Ecclesiastical enclosure, Kiltiernan, Co. Galway
Co. Galway |
Ecclesiastical Sites
In a stretch of low-lying Galway pastureland, a roughly circular boundary wall about 140 metres across traces the outline of an early monastic settlement that has barely been touched by later centuries.
The outer wall, built in drystone and faced on both sides, has largely collapsed and grassed over, but its circuit remains legible in the landscape. A later field wall was laid directly on top of it across much of the arc, which is itself a kind of accidental preservation, the older structure absorbed into the working life of the land rather than quarried away. Inside, a series of radial walls subdivide the enclosure into fifteen or sixteen separate plots, and up to ten house sites can still be made out on the ground as low earthen platforms. Near the centre, a smaller square enclosure about 30 metres across contains a church and an earlier graveyard, the whole arrangement suggesting a self-contained community laid out with deliberate organisation.

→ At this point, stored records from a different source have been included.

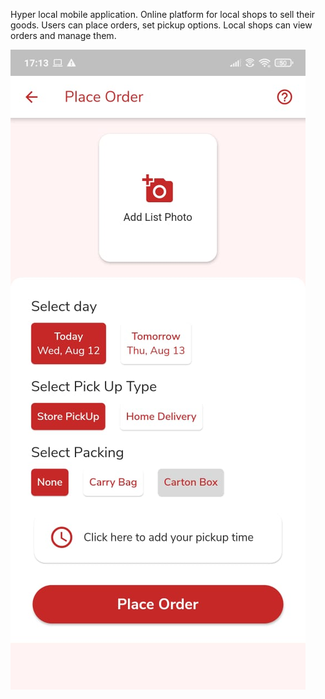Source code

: Hyper local mobile application. Online platform for local shops to sell their goods. Users can place orders, set pickup options. Local shops can view orders and manage them.


![Alt text](screenshots/1.png?raw=true "Title")
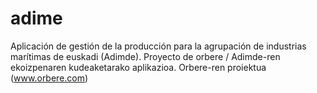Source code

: # adime
Aplicación de gestión de la producción para la agrupación de industrias marítimas de euskadi (Adimde). Proyecto de orbere / Adimde-ren ekoizpenaren kudeaketarako aplikazioa. Orbere-ren proiektua (www.orbere.com)
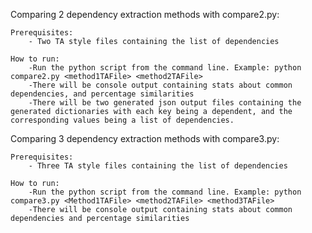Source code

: Comparing 2 dependency extraction methods with compare2.py:

	Prerequisites:
		- Two TA style files containing the list of dependencies

	How to run:
		-Run the python script from the command line. Example: python compare2.py <method1TAFile> <method2TAFile>
		-There will be console output containing stats about common dependencies, and percentage similarities
		-There will be two generated json output files containing the generated dictionaries with each key being a dependent, and the corresponding values being a list of dependencies.

Comparing 3 dependency extraction methods with compare3.py:

	Prerequisites:
		- Three TA style files containing the list of dependencies
		
	How to run:
		-Run the python script from the command line. Example: python compare3.py <Method1TAFile> <method2TAFile> <method3TAFile>
		-There will be console output containing stats about common dependencies and percentage similarities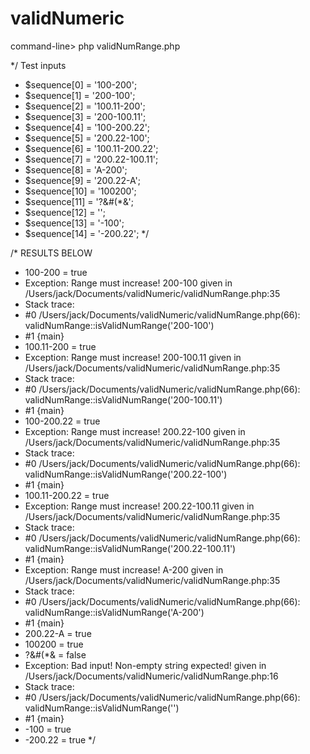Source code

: # validNumeric

command-line> php validNumRange.php

*/ Test inputs
* $sequence[0] = '100-200';
* $sequence[1] = '200-100';
* $sequence[2] = '100.11-200';
* $sequence[3] = '200-100.11';
* $sequence[4] = '100-200.22';
* $sequence[5] = '200.22-100';
* $sequence[6] = '100.11-200.22';
* $sequence[7] = '200.22-100.11';
* $sequence[8] = 'A-200';
* $sequence[9] = '200.22-A';
* $sequence[10] = '100200';
* $sequence[11] = '?&#(*&';
* $sequence[12] = '';
* $sequence[13] = '-100';
* $sequence[14] = '-200.22';
*/

/* RESULTS BELOW
* 100-200 = true
* Exception: Range must increase! 200-100 given in /Users/jack/Documents/validNumeric/validNumRange.php:35
* Stack trace:
* #0 /Users/jack/Documents/validNumeric/validNumRange.php(66): validNumRange::isValidNumRange('200-100')
* #1 {main}
* 100.11-200 = true
* Exception: Range must increase! 200-100.11 given in /Users/jack/Documents/validNumeric/validNumRange.php:35
* Stack trace:
* #0 /Users/jack/Documents/validNumeric/validNumRange.php(66): validNumRange::isValidNumRange('200-100.11')
* #1 {main}
* 100-200.22 = true
* Exception: Range must increase! 200.22-100 given in /Users/jack/Documents/validNumeric/validNumRange.php:35
* Stack trace:
* #0 /Users/jack/Documents/validNumeric/validNumRange.php(66): validNumRange::isValidNumRange('200.22-100')
* #1 {main}
* 100.11-200.22 = true
* Exception: Range must increase! 200.22-100.11 given in /Users/jack/Documents/validNumeric/validNumRange.php:35
* Stack trace:
* #0 /Users/jack/Documents/validNumeric/validNumRange.php(66): validNumRange::isValidNumRange('200.22-100.11')
* #1 {main}
* Exception: Range must increase! A-200 given in /Users/jack/Documents/validNumeric/validNumRange.php:35
* Stack trace:
* #0 /Users/jack/Documents/validNumeric/validNumRange.php(66): validNumRange::isValidNumRange('A-200')
* #1 {main}
* 200.22-A = true
* 100200 = true
* ?&#(*& = false
* Exception: Bad input! Non-empty string expected!  given in /Users/jack/Documents/validNumeric/validNumRange.php:16
* Stack trace:
* #0 /Users/jack/Documents/validNumeric/validNumRange.php(66): validNumRange::isValidNumRange('')
* #1 {main}
* -100 = true
* -200.22 = true
*/


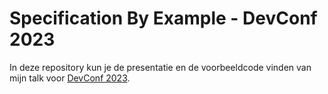 # Specification By Example - DevConf 2023

In deze repository kun je de presentatie en de voorbeeldcode vinden van mijn talk voor [DevConf 2023](https://devconf.nl/).
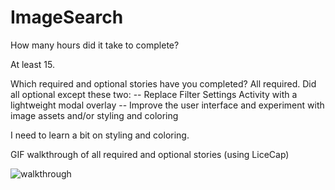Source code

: ImageSearch
===========

How many hours did it take to complete?

At least 15. 

Which required and optional stories have you completed?
All required. Did all optional except these two: 
 -- Replace Filter Settings Activity with a lightweight modal overlay 
 -- Improve the user interface and experiment with image assets and/or styling and coloring
 
 I need to learn a bit on styling and coloring. 

GIF walkthrough of all required and optional stories (using LiceCap)

![walkthrough](imagesearch.gif)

What drew excavators here in the mid-twentieth century was precisely the absence of later interference. When archaeologist Duignan chose the site for excavation in 1950, and returned again in 1951 and 1953, he noted that there was no modern cemetery overlying the old one, no signs of medieval or later building, and that the original layout appeared to be unusually well preserved for a mainland monastery. That phrase, mainland monastery, is worth pausing over: early Irish monasteries of this type are far more commonly encountered on islands or coastal promontories, where isolation and difficult access helped protect them from later development. Kiltiernan's survival in ordinary farmland, relatively intact beneath its skin of grass and later walling, made it a rare case. Adding further complexity, the western sector of the enclosure contains a souterrain, an underground stone-lined passage of the kind typically associated with storage or refuge in early medieval Ireland, indicating that the community living within these walls had constructed features well below ground level as well as above it.